Falling in Love with Middlemarch

(do it!)

middlemarchReading Middlemarch had been on to do list for, oh, about 15 years. I’m not sure what finally possessed me to take the plunge – I think I had binged a bit too much on a few YA novels which, while lovely in their own right, left me longing for something epic and, well, adult. And it had been spring at the time, and spring, with all the bright green buds and the new green of the rolling hills, seemed the right moment for beginning this “study of provincial life” (which is 35 hours and 40 minutes long if you’re planning on listening to it as I did!).

I should admit upfront that Middlemarch is the kind of book that I just can’t find any fault. It’s a book that you can fall into and lose yourself in and, when lost in that way, I, for one, don’t wish to pull myself out enough to consider what could have been done differently. It seems to me to capture what it accomplished to do, a perfect vision of the author’s intention. I’ll put it up there with others of my favorites, (Year of the Flood, Someone, Ocean at the End of the Lane, to name some recents), in which the reading for me was pure pleasure. Though I’ll admit Middlemarch took me several months to complete. The plot wasn’t a gripping one, and I don’t mean to say that as criticism, but simply that it was the type of book that was okay to place by one’s bedside for several weeks if one wanted to indulge in a YA romance fantasy (i.e. Eleanor & Park, a kind of anti-Middlemarch). But now that I’m finally done with the book, I am already yearning to read it again (perhaps every other year will do), as I think the book will richen on future readings and I’ll be able to pay better attention to the language. 

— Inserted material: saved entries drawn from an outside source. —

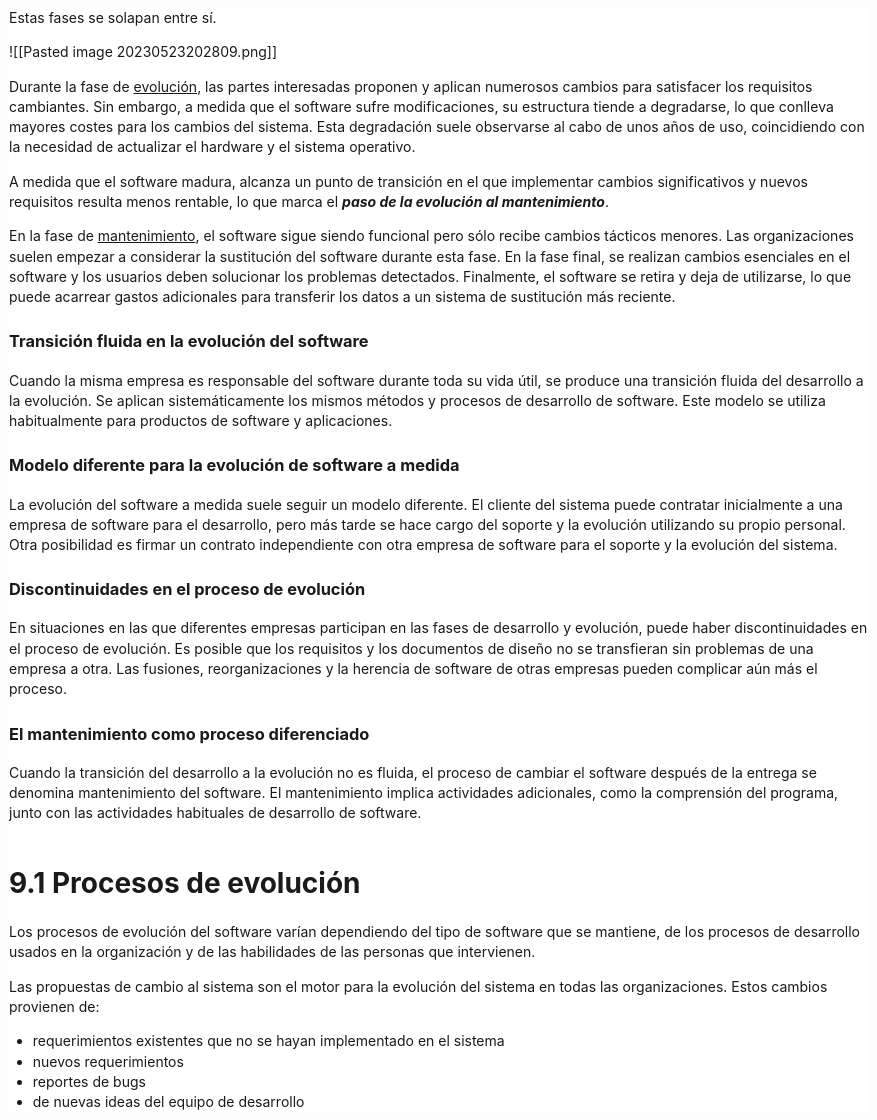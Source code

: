 Estas fases se solapan entre sí.

![[Pasted image 20230523202809.png]]

Durante la fase de <u>evolución</u>, las partes interesadas proponen y aplican numerosos cambios para satisfacer los requisitos cambiantes. Sin embargo, a medida que el software sufre modificaciones, su estructura tiende a degradarse, lo que conlleva mayores costes para los cambios del sistema. Esta degradación suele observarse al cabo de unos años de uso, coincidiendo con la necesidad de actualizar el hardware y el sistema operativo. 

A medida que el software madura, alcanza un punto de transición en el que implementar cambios significativos y nuevos requisitos resulta menos rentable, lo que marca el **_paso de la evolución al mantenimiento_**.

En la fase de <u>mantenimiento</u>, el software sigue siendo funcional pero sólo recibe cambios tácticos menores. Las organizaciones suelen empezar a considerar la sustitución del software durante esta fase. En la fase final, se realizan cambios esenciales en el software y los usuarios deben solucionar los problemas detectados. Finalmente, el software se retira y deja de utilizarse, lo que puede acarrear gastos adicionales para transferir los datos a un sistema de sustitución más reciente.

### Transición fluida en la evolución del software
Cuando la misma empresa es responsable del software durante toda su vida útil, se produce una transición fluida del desarrollo a la evolución. Se aplican sistemáticamente los mismos métodos y procesos de desarrollo de software. Este modelo se utiliza habitualmente para productos de software y aplicaciones.

### Modelo diferente para la evolución de software a medida
La evolución del software a medida suele seguir un modelo diferente. El cliente del sistema puede contratar inicialmente a una empresa de software para el desarrollo, pero más tarde se hace cargo del soporte y la evolución utilizando su propio personal. Otra posibilidad es firmar un contrato independiente con otra empresa de software para el soporte y la evolución del sistema.

### Discontinuidades en el proceso de evolución
En situaciones en las que diferentes empresas participan en las fases de desarrollo y evolución, puede haber discontinuidades en el proceso de evolución. Es posible que los requisitos y los documentos de diseño no se transfieran sin problemas de una empresa a otra. Las fusiones, reorganizaciones y la herencia de software de otras empresas pueden complicar aún más el proceso.

### El mantenimiento como proceso diferenciado
Cuando la transición del desarrollo a la evolución no es fluida, el proceso de cambiar el software después de la entrega se denomina mantenimiento del software. El mantenimiento implica actividades adicionales, como la comprensión del programa, junto con las actividades habituales de desarrollo de software.

# 9.1 Procesos de evolución

Los procesos de evolución del software varían dependiendo del tipo de software que se mantiene, de los procesos de desarrollo usados en la organización y de las habilidades de las personas que intervienen.

Las propuestas de cambio al sistema son el motor para la evolución del sistema en todas las organizaciones. Estos cambios provienen de:
- requerimientos existentes que no se hayan implementado en el sistema
- nuevos requerimientos
- reportes de bugs
- de nuevas ideas del equipo de desarrollo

What I did find gripping, if not the plot, was studying the various couples of the novel and wondering who would find happiness and who would not. Having been involved in the letterpress wedding invitation business for 10 years in a former life, my day to day work was filled for a long time with bride and groom nuptial fantasies: that a wedding made beautiful enough meant that couple’s love would last forever. Who doesn’t hope that when starting out? That their marriage will stay as beautiful as it was in the beginning. So while it was pleasurable watching a couple like Dr. Lydgate and Rosamond fall in love (“He touched her ear and a little bit of neck under it with his lips, and they sat quite still for many minutes which flowed by them like a small gurgling brook with the kisses of the sun upon it” – oh my!), it was also pleasurable (in a different way) wondering where they would be in a few years and if their initial marriage fantasy would last. 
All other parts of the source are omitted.